Daily Archives: August 2, 2020

Godzilla Raids Again (1955)

*. I posted separate notes for Gojira and the American version, Godzilla, King of the Monsters! Godzilla Raids Again had an Americanized version as well, Gigantis the Fire Monster, but I’ll talk about both movies together here because there’s not as much to say.
*. It was a very quick turnaround for Toho to get this movie out, I think taking only six months from greenlighting it to having it in the can. As you might expect from that kind of schedule, they pretty much replayed Gojira (without, as Steve Ryfle points out, the same political or moral depth). The repetition even extends to a curious echo effect with the climax. What I mean is how, in both Gojira and Godzilla Raids Again, the action actually hits a peak midway through the film, which is when Godzilla destroys Tokyo in Gojira and Osaka here (an echo that may have been meant to recall Hiroshima and Nagasaki). The big confrontation at the end then plays out as a letdown. Burying Godzilla under an avalanche of ice is a little more impressive than having him disintegrated by the Oxygen Destroyer, but it isn’t nearly as fun as his wrestling match with Anguirus the ankylosaur.

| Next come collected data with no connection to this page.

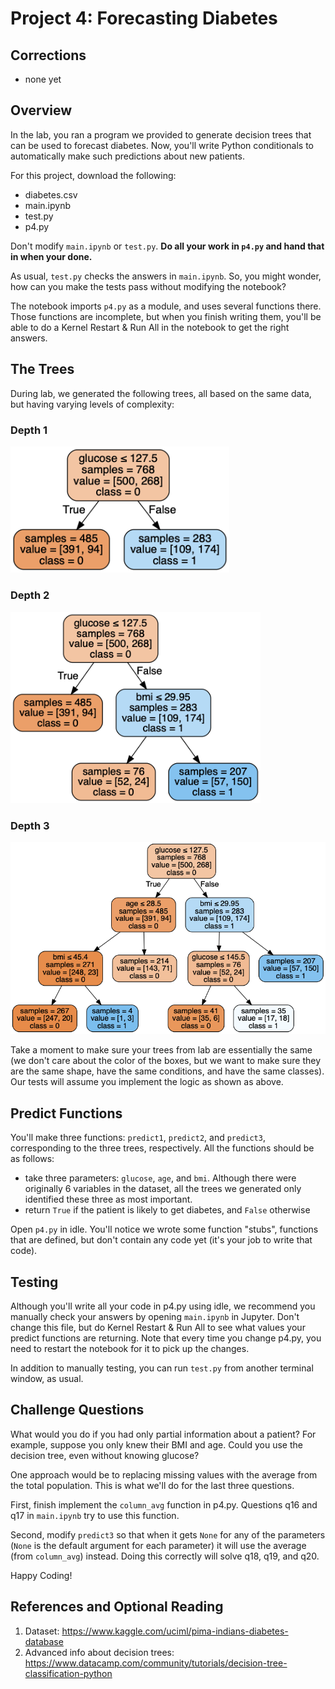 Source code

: # Project 4: Forecasting Diabetes

## Corrections

* none yet

## Overview

In the lab, you ran a program we provided to generate decision trees that can be used to forecast diabetes.  Now, you'll write Python conditionals to automatically make such predictions about new patients.

For this project, download the following:
* diabetes.csv
* main.ipynb
* test.py
* p4.py

Don't modify `main.ipynb` or `test.py`.  **Do all your work in `p4.py` and hand that in when your done.**

As usual, `test.py` checks the answers in `main.ipynb`.  So, you might wonder, how can you make the tests pass without modifying the notebook?

The notebook imports `p4.py` as a module, and uses several functions there.  Those functions are incomplete, but when you finish writing them, you'll be able to do a Kernel Restart & Run All in the notebook to get the right answers.

## The Trees

During lab, we generated the following trees, all based on the same data, but having varying levels of complexity:

### Depth 1

<img src="diabetes-1.png" width="350">

### Depth 2

<img src="diabetes-2.png" width="400">

### Depth 3

<img src="diabetes-3.png" width="600">

Take a moment to make sure your trees from lab are essentially the same (we don't care about the color of the boxes, but we want to make sure they are the same shape, have the same conditions, and have the same classes).  Our tests will assume you implement the logic as shown as above.

## Predict Functions

You'll make three functions: `predict1`, `predict2`, and `predict3`, corresponding to the three trees, respectively.  All the functions should be as follows:

* take three parameters: `glucose`, `age`, and `bmi`.  Although there were originally 6 variables in the dataset, all the trees we generated only identified these three as most important.
* return `True` if the patient is likely to get diabetes, and `False` otherwise

Open `p4.py` in idle.  You'll notice we wrote some function "stubs", functions that are defined, but don't contain any code yet (it's your job to write that code).

## Testing

Although you'll write all your code in p4.py using idle, we recommend you manually check your answers by opening `main.ipynb` in Jupyter.  Don't change this file, but do Kernel Restart & Run All to see what values your predict functions are returning.  Note that every time you change p4.py, you need to restart the notebook for it to pick up the changes.

In addition to manually testing, you can run `test.py` from another terminal window, as usual.

## Challenge Questions

What would you do if you had only partial information about a patient?  For example, suppose you only knew their BMI and age.  Could you use the decision tree, even without knowing glucose?

One approach would be to replacing missing values with the average from the total population.  This is what we'll do for the last three questions.

First, finish implement the `column_avg` function in p4.py.  Questions q16 and q17 in `main.ipynb` try to use this function.

Second, modify `predict3` so that when it gets `None` for any of the parameters (`None` is the default argument for each parameter) it will use the average (from `column_avg`) instead.  Doing this correctly will solve q18, q19, and q20.

Happy Coding!


## References and Optional Reading

1. Dataset: https://www.kaggle.com/uciml/pima-indians-diabetes-database
2. Advanced info about decision trees: https://www.datacamp.com/community/tutorials/decision-tree-classification-python
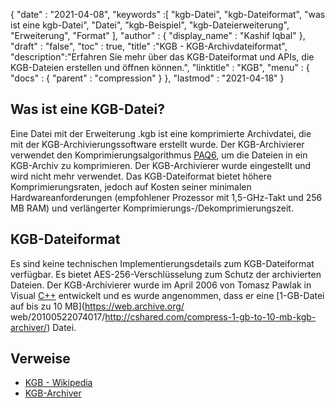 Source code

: {
  "date" : "2021-04-08",
  "keywords" :[ "kgb-Datei", "kgb-Dateiformat", "was ist eine kgb-Datei", "Datei", "kgb-Beispiel", "kgb-Dateierweiterung", "Erweiterung", "Format" ],
  "author" : {
    "display_name" : "Kashif Iqbal"
},
  "draft" : "false",
  "toc" : true,
  "title" :"KGB - KGB-Archivdateiformat",
  "description":"Erfahren Sie mehr über das KGB-Dateiformat und APIs, die KGB-Dateien erstellen und öffnen können.",
  "linktitle" : "KGB",
  "menu" : {
    "docs" : {
      "parent" : "compression"
}
},
  "lastmod" : "2021-04-18"
}

## Was ist eine KGB-Datei?

Eine Datei mit der Erweiterung .kgb ist eine komprimierte Archivdatei, die mit der KGB-Archivierungssoftware erstellt wurde. Der KGB-Archivierer verwendet den Komprimierungsalgorithmus [PAQ6](https://en.wikipedia.org/wiki/PAQ6), um die Dateien in ein KGB-Archiv zu komprimieren. Der KGB-Archivierer wurde eingestellt und wird nicht mehr verwendet. Das KGB-Dateiformat bietet höhere Komprimierungsraten, jedoch auf Kosten seiner minimalen Hardwareanforderungen (empfohlener Prozessor mit 1,5-GHz-Takt und 256 MB RAM) und verlängerter Komprimierungs-/Dekomprimierungszeit.

## KGB-Dateiformat

Es sind keine technischen Implementierungsdetails zum KGB-Dateiformat verfügbar. Es bietet AES-256-Verschlüsselung zum Schutz der archivierten Dateien. Der KGB-Archivierer wurde im April 2006 von Tomasz Pawlak in Visual [C++](/de/programming/cpp/) entwickelt und es wurde angenommen, dass er eine [1-GB-Datei auf bis zu 10 MB](https://web.archive.org/ web/20100522074017/http://cshared.com/compress-1-gb-to-10-mb-kgb-archiver/) Datei.

## Verweise

* [KGB - Wikipedia](https://en.wikipedia.org/wiki/KGB_Archiver)
* [KGB-Archiver](https://sourceforge.net/projects/kgbarchiver/)

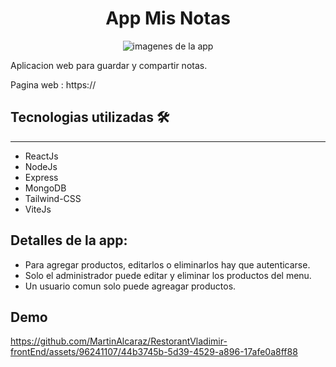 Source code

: <h1 align="center"> App Mis Notas</h1>
<p align="center" >
  <img alt='imagenes de la app' src=''/>
</p> 

Aplicacion web para guardar y compartir notas.

Pagina web : https://

## Tecnologias utilizadas 🛠️
---
- ReactJs
- NodeJs
- Express
- MongoDB
- Tailwind-CSS
- ViteJs

## Detalles de la app:
- Para agregar productos, editarlos o eliminarlos hay que autenticarse.
- Solo el administrador puede editar y eliminar los productos del menu.
- Un usuario comun solo puede agreagar productos.

## Demo
https://github.com/MartinAlcaraz/RestorantVladimir-frontEnd/assets/96241107/44b3745b-5d39-4529-a896-17afe0a8ff88
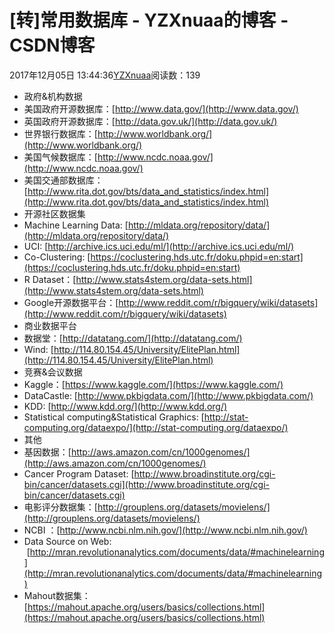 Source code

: # [转]常用数据库 - YZXnuaa的博客 - CSDN博客
2017年12月05日 13:44:36[YZXnuaa](https://me.csdn.net/YZXnuaa)阅读数：139
- 政府&机构数据
- 美国政府开源数据库：[http://www.data.gov/](http://www.data.gov/)
- 英国政府开源数据库：[http://data.gov.uk/](http://data.gov.uk/)
- 世界银行数据库：[http://www.worldbank.org/](http://www.worldbank.org/)
- 美国气候数据库：[http://www.ncdc.noaa.gov/](http://www.ncdc.noaa.gov/)
- 美国交通部数据库：[http://www.rita.dot.gov/bts/data_and_statistics/index.html](http://www.rita.dot.gov/bts/data_and_statistics/index.html)
- 开源社区数据集
- Machine Learning Data: [http://mldata.org/repository/data/](http://mldata.org/repository/data/)
- UCI: [http://archive.ics.uci.edu/ml/](http://archive.ics.uci.edu/ml/)
- Co-Clustering: [https://coclustering.hds.utc.fr/doku.phpid=en:start](https://coclustering.hds.utc.fr/doku.phpid=en:start)
- R Dataset：[http://www.stats4stem.org/data-sets.html](http://www.stats4stem.org/data-sets.html)
- Google开源数据平台：[http://www.reddit.com/r/bigquery/wiki/datasets](http://www.reddit.com/r/bigquery/wiki/datasets)
- 商业数据平台
- 数据堂：[http://datatang.com/](http://datatang.com/)
- Wind: [http://114.80.154.45/University/ElitePlan.html](http://114.80.154.45/University/ElitePlan.html)
- 竞赛&会议数据
- Kaggle：[https://www.kaggle.com/](https://www.kaggle.com/)
- DataCastle: [http://www.pkbigdata.com/](http://www.pkbigdata.com/)
- KDD: [http://www.kdd.org/](http://www.kdd.org/)
- Statistical computing&Statistical Graphics: [http://stat-computing.org/dataexpo/](http://stat-computing.org/dataexpo/)
- 其他
- 基因数据：[http://aws.amazon.com/cn/1000genomes/](http://aws.amazon.com/cn/1000genomes/)
- Cancer Program Dataset: [http://www.broadinstitute.org/cgi-bin/cancer/datasets.cgi](http://www.broadinstitute.org/cgi-bin/cancer/datasets.cgi)
- 电影评分数据集：[http://grouplens.org/datasets/movielens/](http://grouplens.org/datasets/movielens/)
- NCBI ：[http://www.ncbi.nlm.nih.gov/](http://www.ncbi.nlm.nih.gov/)
- Data Source on Web:    [http://mran.revolutionanalytics.com/documents/data/#machinelearning](http://mran.revolutionanalytics.com/documents/data/#machinelearning)
- Mahout数据集：[https://mahout.apache.org/users/basics/collections.html](https://mahout.apache.org/users/basics/collections.html)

*. On the commentary track Ed Godziszewski says that this is the only time in the franchise that Godzilla is actually beaten by humans without the use of any special technology. An observation which just underlines how useless the usual attempts by the army to take him out are. We’d see tanks rolling in and rocket launchers firing at Godzilla throughout many other films in the franchise, but the generals never appear to realize how pointless such efforts are. I guess if you’re a hammer then everything looks like a nail, and perhaps there’s a message about wasteful military spending being made too, but it does get silly after a while.
*. The back story isn’t very interesting, and even in the original Japanese (reading subtitles and not being confused by the awful dubbing) I found it hard to follow exactly what was going on. With the trio of escaped convicts stumbling around like the Three Stooges we can see the beginning of a comic turn that would become a lot more developed in the next film in the series, King Kong vs. Godzilla.

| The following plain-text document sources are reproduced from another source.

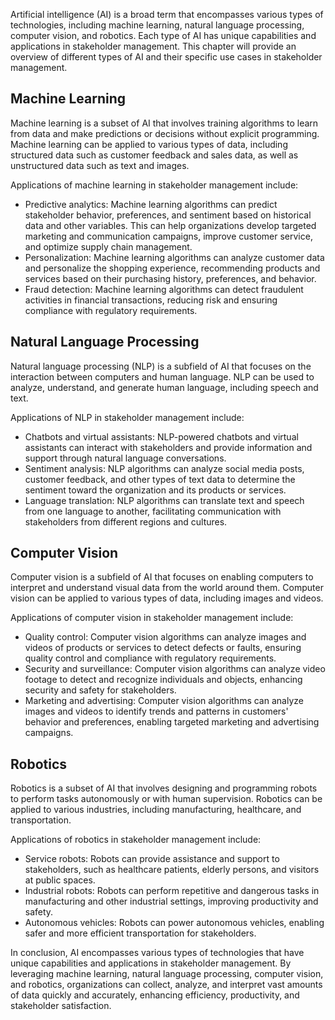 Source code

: 
Artificial intelligence (AI) is a broad term that encompasses various types of technologies, including machine learning, natural language processing, computer vision, and robotics. Each type of AI has unique capabilities and applications in stakeholder management. This chapter will provide an overview of different types of AI and their specific use cases in stakeholder management.

Machine Learning
----------------

Machine learning is a subset of AI that involves training algorithms to learn from data and make predictions or decisions without explicit programming. Machine learning can be applied to various types of data, including structured data such as customer feedback and sales data, as well as unstructured data such as text and images.

Applications of machine learning in stakeholder management include:

* Predictive analytics: Machine learning algorithms can predict stakeholder behavior, preferences, and sentiment based on historical data and other variables. This can help organizations develop targeted marketing and communication campaigns, improve customer service, and optimize supply chain management.
* Personalization: Machine learning algorithms can analyze customer data and personalize the shopping experience, recommending products and services based on their purchasing history, preferences, and behavior.
* Fraud detection: Machine learning algorithms can detect fraudulent activities in financial transactions, reducing risk and ensuring compliance with regulatory requirements.

Natural Language Processing
---------------------------

Natural language processing (NLP) is a subfield of AI that focuses on the interaction between computers and human language. NLP can be used to analyze, understand, and generate human language, including speech and text.

Applications of NLP in stakeholder management include:

* Chatbots and virtual assistants: NLP-powered chatbots and virtual assistants can interact with stakeholders and provide information and support through natural language conversations.
* Sentiment analysis: NLP algorithms can analyze social media posts, customer feedback, and other types of text data to determine the sentiment toward the organization and its products or services.
* Language translation: NLP algorithms can translate text and speech from one language to another, facilitating communication with stakeholders from different regions and cultures.

Computer Vision
---------------

Computer vision is a subfield of AI that focuses on enabling computers to interpret and understand visual data from the world around them. Computer vision can be applied to various types of data, including images and videos.

Applications of computer vision in stakeholder management include:

* Quality control: Computer vision algorithms can analyze images and videos of products or services to detect defects or faults, ensuring quality control and compliance with regulatory requirements.
* Security and surveillance: Computer vision algorithms can analyze video footage to detect and recognize individuals and objects, enhancing security and safety for stakeholders.
* Marketing and advertising: Computer vision algorithms can analyze images and videos to identify trends and patterns in customers' behavior and preferences, enabling targeted marketing and advertising campaigns.

Robotics
--------

Robotics is a subset of AI that involves designing and programming robots to perform tasks autonomously or with human supervision. Robotics can be applied to various industries, including manufacturing, healthcare, and transportation.

Applications of robotics in stakeholder management include:

* Service robots: Robots can provide assistance and support to stakeholders, such as healthcare patients, elderly persons, and visitors at public spaces.
* Industrial robots: Robots can perform repetitive and dangerous tasks in manufacturing and other industrial settings, improving productivity and safety.
* Autonomous vehicles: Robots can power autonomous vehicles, enabling safer and more efficient transportation for stakeholders.

In conclusion, AI encompasses various types of technologies that have unique capabilities and applications in stakeholder management. By leveraging machine learning, natural language processing, computer vision, and robotics, organizations can collect, analyze, and interpret vast amounts of data quickly and accurately, enhancing efficiency, productivity, and stakeholder satisfaction.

*. This is a movie that still wants to engage our feelings a bit, what with Kobayashi’s death accidentally (?) showing the way to defeat the monster. But this is another diminished echo from the first film with the death of Serizawa, and it doesn’t play nearly as strong.
*. Not a giant leap forward then, but a small step in the direction the franchise was going to take. In the monster brawl between Godzilla and Anguirus you get a foreshadowing of everything essential to the series that was to come. They just needed to add colour and some eccentric secondary players and they’d be set.